2 Wearable action recognition dataset

In this article, we used a publicly available dataset called WARD http://www.eecs.berkeley.edu/~yang/software/WAR/ for human activity recognition, which was introduced by Yang et al. [19]. To construct this dataset, 20 volunteers, i.e., 7 females and 13 males with a wide age range (from 15 to 75 years old), were enrolled to collect 13 activities. All the involved 13 kinds of activities are listed in Table 1.
Table 1

Description of activities performed by each subject

Activities performed

Description

Rest at standing (ST)

The subject stands still for more than 10 s

Rest at sitting (SI)

The subject sits still for more than 10 s

Rest at lying (LY)

The subject lies still for more than 10 s

Walk forward (WF)

The subject walks straight forward for more than 10 s

Walk left-circle (WL)

The subject walks counterclockwise for more than10 s

Walk right-circle (WR)

The subject walks clockwise for more than 10 s

Turn left (TL)

The subject stays at the same position and turn left for more than 10 s

Turn right (TR)

The subject stays at the same position and turn right for more than 10 s

Go upstairs (Up)

The subject goes up a flight of stairs

Go downstairs (Down)

The subject goes down a flight of stairs

Jog (Jog)

The subject jog straight forward for more than 10 s

Jump (Jump)

The subject stays at the same position and jump for more than 5 times

Push wheelchair (Push)

The subject pushes a wheelchair/walker for more than 10 s

The data were recorded by five custom-built sensor boards, which were attached to different body parts: two on the wrists, one on the waist, and two on the ankles. Each sensor board has been equipped with two sensors: a tri-axial accelerometer with the range of ± 2 g (m/s2) and a bio-axial gyroscope with the range of ± 500°/s. Since the output data format of each accelerometer and gyroscope would have 3 and 2 dimensions, respectively, the activity signal are totally given in 25 dimensions.

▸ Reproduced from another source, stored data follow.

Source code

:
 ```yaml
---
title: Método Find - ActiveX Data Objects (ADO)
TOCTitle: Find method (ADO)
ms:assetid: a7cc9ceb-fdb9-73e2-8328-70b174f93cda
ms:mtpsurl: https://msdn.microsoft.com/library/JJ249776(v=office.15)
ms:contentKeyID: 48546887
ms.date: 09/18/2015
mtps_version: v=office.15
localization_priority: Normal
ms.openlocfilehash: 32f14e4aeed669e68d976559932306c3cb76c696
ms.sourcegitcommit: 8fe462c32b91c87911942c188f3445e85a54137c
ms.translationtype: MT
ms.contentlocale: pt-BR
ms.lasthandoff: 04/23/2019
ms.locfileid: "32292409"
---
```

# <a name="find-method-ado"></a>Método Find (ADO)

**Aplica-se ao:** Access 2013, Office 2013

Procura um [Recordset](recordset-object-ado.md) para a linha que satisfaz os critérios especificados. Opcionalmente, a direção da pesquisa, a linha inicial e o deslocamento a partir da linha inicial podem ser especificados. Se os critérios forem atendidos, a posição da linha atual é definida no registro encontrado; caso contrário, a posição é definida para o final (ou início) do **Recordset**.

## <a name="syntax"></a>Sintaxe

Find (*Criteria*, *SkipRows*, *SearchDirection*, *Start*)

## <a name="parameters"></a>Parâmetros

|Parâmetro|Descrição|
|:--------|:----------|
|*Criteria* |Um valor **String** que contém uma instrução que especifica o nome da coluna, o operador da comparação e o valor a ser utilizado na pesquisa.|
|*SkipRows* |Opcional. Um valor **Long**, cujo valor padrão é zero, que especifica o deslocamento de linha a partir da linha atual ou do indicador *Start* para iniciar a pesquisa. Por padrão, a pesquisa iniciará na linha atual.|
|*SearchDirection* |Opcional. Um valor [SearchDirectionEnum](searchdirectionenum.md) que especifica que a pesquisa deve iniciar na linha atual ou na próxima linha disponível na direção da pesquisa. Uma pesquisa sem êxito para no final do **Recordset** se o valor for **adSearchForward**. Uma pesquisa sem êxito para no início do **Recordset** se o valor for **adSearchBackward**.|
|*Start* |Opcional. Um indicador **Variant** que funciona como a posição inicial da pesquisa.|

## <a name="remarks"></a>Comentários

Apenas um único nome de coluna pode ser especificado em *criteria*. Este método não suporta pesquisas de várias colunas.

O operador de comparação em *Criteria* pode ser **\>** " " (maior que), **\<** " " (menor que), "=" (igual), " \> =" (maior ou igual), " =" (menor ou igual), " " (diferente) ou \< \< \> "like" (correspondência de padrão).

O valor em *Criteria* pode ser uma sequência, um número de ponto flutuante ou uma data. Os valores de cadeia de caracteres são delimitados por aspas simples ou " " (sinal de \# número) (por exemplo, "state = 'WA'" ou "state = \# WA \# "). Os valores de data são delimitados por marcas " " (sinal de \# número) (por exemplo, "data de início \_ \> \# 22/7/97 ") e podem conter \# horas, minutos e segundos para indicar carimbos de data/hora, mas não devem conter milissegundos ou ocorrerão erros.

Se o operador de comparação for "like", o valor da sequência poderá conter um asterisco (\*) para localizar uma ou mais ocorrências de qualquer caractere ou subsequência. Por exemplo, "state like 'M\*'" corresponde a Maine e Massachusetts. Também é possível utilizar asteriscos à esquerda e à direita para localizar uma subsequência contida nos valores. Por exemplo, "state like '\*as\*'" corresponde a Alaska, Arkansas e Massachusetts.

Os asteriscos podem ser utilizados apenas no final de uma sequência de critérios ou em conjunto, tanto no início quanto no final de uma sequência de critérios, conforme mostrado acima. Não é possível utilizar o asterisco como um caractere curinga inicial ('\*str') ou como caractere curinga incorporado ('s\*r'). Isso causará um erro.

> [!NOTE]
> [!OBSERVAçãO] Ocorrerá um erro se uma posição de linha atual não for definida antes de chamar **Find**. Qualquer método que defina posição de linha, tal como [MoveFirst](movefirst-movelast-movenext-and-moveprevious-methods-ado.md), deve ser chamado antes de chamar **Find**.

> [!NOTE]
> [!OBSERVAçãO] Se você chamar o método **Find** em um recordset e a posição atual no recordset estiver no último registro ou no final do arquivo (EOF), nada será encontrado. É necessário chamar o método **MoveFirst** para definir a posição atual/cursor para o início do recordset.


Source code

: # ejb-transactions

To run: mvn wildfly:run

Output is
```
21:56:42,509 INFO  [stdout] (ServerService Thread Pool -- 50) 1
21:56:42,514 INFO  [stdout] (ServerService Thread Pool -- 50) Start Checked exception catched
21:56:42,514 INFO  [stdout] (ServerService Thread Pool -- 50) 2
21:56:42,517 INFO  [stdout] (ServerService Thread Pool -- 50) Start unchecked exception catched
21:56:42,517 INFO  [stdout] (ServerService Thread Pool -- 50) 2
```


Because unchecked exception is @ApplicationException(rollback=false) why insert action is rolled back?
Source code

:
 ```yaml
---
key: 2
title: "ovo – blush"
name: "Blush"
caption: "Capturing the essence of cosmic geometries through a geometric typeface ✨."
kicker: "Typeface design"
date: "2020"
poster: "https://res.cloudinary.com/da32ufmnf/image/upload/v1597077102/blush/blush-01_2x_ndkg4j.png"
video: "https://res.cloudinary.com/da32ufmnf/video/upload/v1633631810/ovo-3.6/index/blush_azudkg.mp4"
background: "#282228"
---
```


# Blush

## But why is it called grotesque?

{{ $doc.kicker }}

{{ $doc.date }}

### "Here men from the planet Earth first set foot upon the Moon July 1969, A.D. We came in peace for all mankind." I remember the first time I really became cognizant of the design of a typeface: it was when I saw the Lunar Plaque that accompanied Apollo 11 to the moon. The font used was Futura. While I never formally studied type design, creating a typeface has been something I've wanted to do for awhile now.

Figure 1 provides instances of measured signal with three different activities related to the same subject. Subfigures in the first row show the three-dimensional data recorded by the accelerometer, while subfigures in the second row show the two-dimensional data recorded by the gyroscope located at the waist. As we expected, there are much differences in the magnitude and period of the measured signal among different activities.
Figure 1

A set of activity signal recorded by the accelerometer and the gyroscope located at the waist.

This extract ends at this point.